Wednesday, April 22, 2020

The Woods | Earth Day 2020

Photo by Adam Gonnerman, (CC BY-NC-SA 4.0) 
Growing up on a farm in northeast Missouri, I spent a lot of times outdoors. Some of the best of that time was in the woods of the neighbors' acreage. They had two grandsons, one my age and another 2 or 3 years younger, who came up to visit every other month or so. Living right next door, they always called me over to play. The very first time I was in first grade, and a sandbar had formed in the creek near their house. We spend a golden afternoon playing in the water and trying to build sandcastles. The next several years left a deep impression on me, as we witnessed first-hand the changing of the seasons and explored that little ecological microcosm. In the scalding heat of summer we made a maze out of dense, tall weeds in a clearing, and got ourselves absolutely covered in chigger bites. We learned how to build bonfires, getting it down to a routine we could carry out automatically when it was winter and we wanted to settle into our 'basecamp.' We built a sturdy shelter using no nails, gathered the biggest tadpoles I ever saw from the creek and deposited them in the pond near the house, and tramped through every bit of that property and then beyond. 
“In the woods, is perpetual youth.”― Ralph Waldo Emerson, Nature and Selected Essays
Even when my friends weren't visiting next door, I spent a lot of time in the woods near where I lived, and the experience was essentially spiritual. There I could disconnect from the life I lived and reflect. Years ago, after I had moved to Brazil and married, I discovered that when I was stressed, I could close my eyes and imagine a forest in the middle winter. In my minds eye I was looking up through leafless branches at a grey sky, feeling the cold wind blow across me, and hearing the click of the treetops as that same wind rattled them together. 

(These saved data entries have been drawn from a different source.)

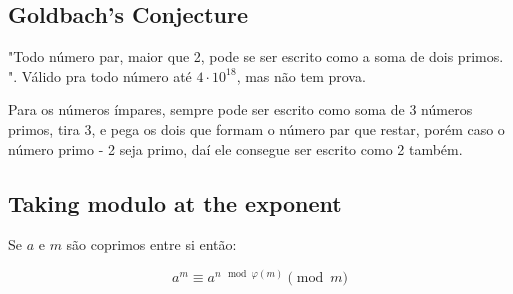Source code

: \subsection{Goldbach's Conjecture}

"Todo número par, maior que 2, pode se ser escrito como a soma de dois primos. ". Válido pra todo número até $4 \cdot 10^{18}$, mas não tem prova.

Para os números ímpares, sempre pode ser escrito como soma de 3 números primos, tira 3, e pega os dois que formam o número par que restar, porém caso o número primo - 2 seja primo, daí ele consegue ser escrito como 2 também.

\subsection{Taking modulo at the exponent}

Se $a$ e $m$ são coprimos entre si então:

\begin{equation}
    a^{m} \equiv a^{n \mod \varphi(m)} \pmod{m}
\end{equation}
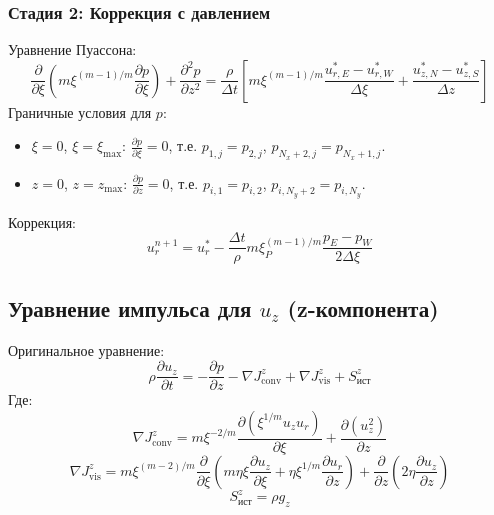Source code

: \documentclass[a4paper,12pt]{article}
\begin{document}
\subsubsection*{Стадия 2: Коррекция с давлением}
Уравнение Пуассона:
\[
\frac{\partial}{\partial \xi} \left( m \xi^{(m-1)/m} \frac{\partial p}{\partial \xi} \right) + \frac{\partial^2 p}{\partial z^2} = \frac{\rho}{\Delta t} \left[ m \xi^{(m-1)/m} \frac{u_{r,E}^* - u_{r,W}^*}{\Delta \xi} + \frac{u_{z,N}^* - u_{z,S}^*}{\Delta z} \right]
\]
Граничные условия для \(p\):
\begin{itemize}
    \item \(\xi = 0\), \(\xi = \xi_{\text{max}}\): \(\frac{\partial p}{\partial \xi} = 0\), т.е. \(p_{1,j} = p_{2,j}\), \(p_{N_x+2,j} = p_{N_x+1,j}\).
    \item \(z = 0\), \(z = z_{\text{max}}\): \(\frac{\partial p}{\partial z} = 0\), т.е. \(p_{i,1} = p_{i,2}\), \(p_{i,N_y+2} = p_{i,N_y}\).
\end{itemize}
Коррекция:
\[
u_r^{n+1} = u_r^* - \frac{\Delta t}{\rho} m \xi_P^{(m-1)/m} \frac{p_E - p_W}{2 \Delta \xi}
\]

\subsection*{Уравнение импульса для \(u_z\) (z-компонента)}
Оригинальное уравнение:
\[
\rho \frac{\partial u_z}{\partial t} = - \frac{\partial p}{\partial z} - \nabla J_{\text{conv}}^z + \nabla J_{\text{vis}}^z + S_{\text{ист}}^z
\]
Где:
\[
\nabla J_{\text{conv}}^z = m \xi^{-2/m} \frac{\partial (\xi^{1/m} u_z u_r)}{\partial \xi} + \frac{\partial (u_z^2)}{\partial z}
\]
\[
\nabla J_{\text{vis}}^z = m \xi^{(m-2)/m} \frac{\partial}{\partial \xi} \left( m \eta \xi \frac{\partial u_z}{\partial \xi} + \eta \xi^{1/m} \frac{\partial u_r}{\partial z} \right) + \frac{\partial}{\partial z} \left( 2 \eta \frac{\partial u_z}{\partial z} \right)
\]
\[
S_{\text{ист}}^z = \rho g_z
\]
\end{document}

While it's not quite the same for me now on the rare occasion that I get away to the woods, it isn't that far different. The woods in New Jersey, where I now live, are virtually identical to those in Missouri. Looking closer I see the difference in certain trees and plants, but the scent, the sound, and the general sense of peace I feel there is the same. I envy Henry David Thoreau's experience in at Walden Pond, to an extent. While I love a hot shower and a clean, comfortable bed, I could happily go for days not hearing a human voice, surrounded instead by the living, breathing world around me. 
"Respect for the interdependent web of all existence of which we are a part." 
 7th Principle of Unitarian Universalism
Wherever I work, I almost always have plants on the desk. The standard pothos grows there, but also a bean vine or two, maybe a small tangerine tree, and a few flowering plants. I'm the eccentric one at the office who has a small grow light clipped to his desk, with a timer on the outlet to make sure the light and dark stays even. Whenever I have the opportunity, wherever I live, I plant a garden. This year I'll be calling it a 'victory garden,' and intend to soon plant red, white, and blue sweetcorn, sunflowers, tomatoes (plants I've started in the house), beans, lettuce, carrots, and melons. This is comes to me naturally, reflecting my farmer father's green thumb, and my mother's aptitude for keeping a wide variety of flowers in the yard. I grew up in the woods, the fields, and among flowers. I know now how fortunate I was. 
When we contemplate the whole globe as one great dewdrop, striped and dotted with continents and islands, flying through space with other stars all singing and shining together as one, the whole universe appears as an infinite storm of beauty.Travels in Alaska by John Muir, 1915, chapter 1, page 5.
Aside from hiking, something that I get to do even less often living in the greater NYC area is stargaze. When I was growing up I would look up at the sky full of stars and feel very small and very big. Looking at Venus was like looking at another island in space, a sister to our world. When I saw the north star and the big dipper, I had a sense of place. And when I stared at the Milky Way, understanding it was the rest of our galaxy, I knew that my world wasn't lost in vast nothingness, and so neither was I.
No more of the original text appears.